Kur'an-ı Kerim ve Türkçe Meali Sayfa 233
98. İşte mahşer günü Firavun, sürüsünü suya götüren bir çoban edasıyla halkının önüne düşmüş, dünyada olduğu gibi onlara önderlik ediyor ve onlar da, tıpkı bir davar sürüsü gibi onun peşinden gidiyorlar. Fakat Firavun onları su kaynağına götüreceği yerde, alevli bir uçurumun kenarına getirdi ve hepsini cehennemin içine soktu! Meğer bu "pınar" ne kötü bir pınarmış!
99. Böylece, hem bu dünyada, hem de Mahşer Gününde, asla yakalarını bırakmayacak bir lânet takıldı peşlerine! Bakın ve ibret alın; ne kötü bir armağandır, onlara verilen bu armağan!

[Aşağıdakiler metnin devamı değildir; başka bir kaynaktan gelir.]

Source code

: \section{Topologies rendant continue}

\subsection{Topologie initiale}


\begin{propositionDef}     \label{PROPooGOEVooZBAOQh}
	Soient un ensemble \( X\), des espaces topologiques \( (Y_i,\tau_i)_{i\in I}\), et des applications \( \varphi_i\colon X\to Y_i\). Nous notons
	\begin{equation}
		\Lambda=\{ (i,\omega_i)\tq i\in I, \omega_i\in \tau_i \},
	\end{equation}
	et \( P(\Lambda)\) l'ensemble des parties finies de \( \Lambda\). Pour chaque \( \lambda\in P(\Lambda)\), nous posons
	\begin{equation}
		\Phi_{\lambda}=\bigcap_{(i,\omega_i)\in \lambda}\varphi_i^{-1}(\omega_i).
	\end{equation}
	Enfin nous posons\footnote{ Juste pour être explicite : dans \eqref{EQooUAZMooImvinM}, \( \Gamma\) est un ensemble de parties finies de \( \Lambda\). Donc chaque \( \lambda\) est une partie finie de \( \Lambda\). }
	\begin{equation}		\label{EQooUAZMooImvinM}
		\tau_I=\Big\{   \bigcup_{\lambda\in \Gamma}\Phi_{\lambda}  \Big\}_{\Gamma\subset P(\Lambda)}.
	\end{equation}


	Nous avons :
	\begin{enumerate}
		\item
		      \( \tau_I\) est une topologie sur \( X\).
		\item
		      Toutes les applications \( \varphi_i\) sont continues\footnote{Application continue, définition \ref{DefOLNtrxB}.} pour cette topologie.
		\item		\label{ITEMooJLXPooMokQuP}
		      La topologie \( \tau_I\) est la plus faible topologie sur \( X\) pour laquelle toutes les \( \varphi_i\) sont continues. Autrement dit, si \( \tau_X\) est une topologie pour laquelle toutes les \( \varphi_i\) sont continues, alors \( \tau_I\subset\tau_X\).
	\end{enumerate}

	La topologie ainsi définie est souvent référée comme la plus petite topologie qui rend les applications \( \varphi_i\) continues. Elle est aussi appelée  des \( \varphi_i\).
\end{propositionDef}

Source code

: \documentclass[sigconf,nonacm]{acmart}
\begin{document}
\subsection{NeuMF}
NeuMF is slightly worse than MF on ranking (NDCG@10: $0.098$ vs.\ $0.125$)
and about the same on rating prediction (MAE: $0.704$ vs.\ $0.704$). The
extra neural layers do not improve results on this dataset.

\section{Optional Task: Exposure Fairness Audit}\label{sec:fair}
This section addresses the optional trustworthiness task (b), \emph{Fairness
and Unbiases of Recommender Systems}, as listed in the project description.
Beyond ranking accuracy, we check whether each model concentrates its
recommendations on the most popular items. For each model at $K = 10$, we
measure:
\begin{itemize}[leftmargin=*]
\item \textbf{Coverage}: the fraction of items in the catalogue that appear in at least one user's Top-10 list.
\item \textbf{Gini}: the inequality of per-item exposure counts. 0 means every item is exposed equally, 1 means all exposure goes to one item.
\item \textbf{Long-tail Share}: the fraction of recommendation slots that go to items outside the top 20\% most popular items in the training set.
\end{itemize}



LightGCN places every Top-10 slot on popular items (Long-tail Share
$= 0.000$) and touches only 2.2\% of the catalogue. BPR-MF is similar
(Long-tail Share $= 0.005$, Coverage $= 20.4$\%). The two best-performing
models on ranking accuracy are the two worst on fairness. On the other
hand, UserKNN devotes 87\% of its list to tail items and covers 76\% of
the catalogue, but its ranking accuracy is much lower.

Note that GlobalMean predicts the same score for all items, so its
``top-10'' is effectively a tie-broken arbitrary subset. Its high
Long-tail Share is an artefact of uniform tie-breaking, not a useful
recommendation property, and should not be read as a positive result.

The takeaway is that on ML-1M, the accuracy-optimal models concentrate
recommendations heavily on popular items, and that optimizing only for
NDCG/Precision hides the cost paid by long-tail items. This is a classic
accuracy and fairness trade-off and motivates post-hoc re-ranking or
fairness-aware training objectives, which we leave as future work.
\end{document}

100. Ey hak yolunun yolcusu! İşte bu sana anlattıklarımız, geçmişte helâk edilmiş ülkelerin başından geçen ibret verici olaylardan sadece bir kısmıdır. Bunlardan kiminin kalıntıları hâlâ ayakta duruyor, kimiyse kökünden biçilerek tamamen yok olup gitmiş! Bu akıbet onların kendi tercihleriydi. Nitekim:
101. Biz onlara zulmetmiş değiliz, fakat onlar bile bile kötülüğü tercih ederek kendi kendilerine zulmettiler. Ve Rabb'inin azap emri geldiğinde, Allah'ı bırakıp da yalvardıkları o hayal ürünü sahte tanrıları, onları Allah'ın gazabından kurtaramadı. Aksine, uğradıkları felâketi artırmaktan başka bir işe yaramadılar.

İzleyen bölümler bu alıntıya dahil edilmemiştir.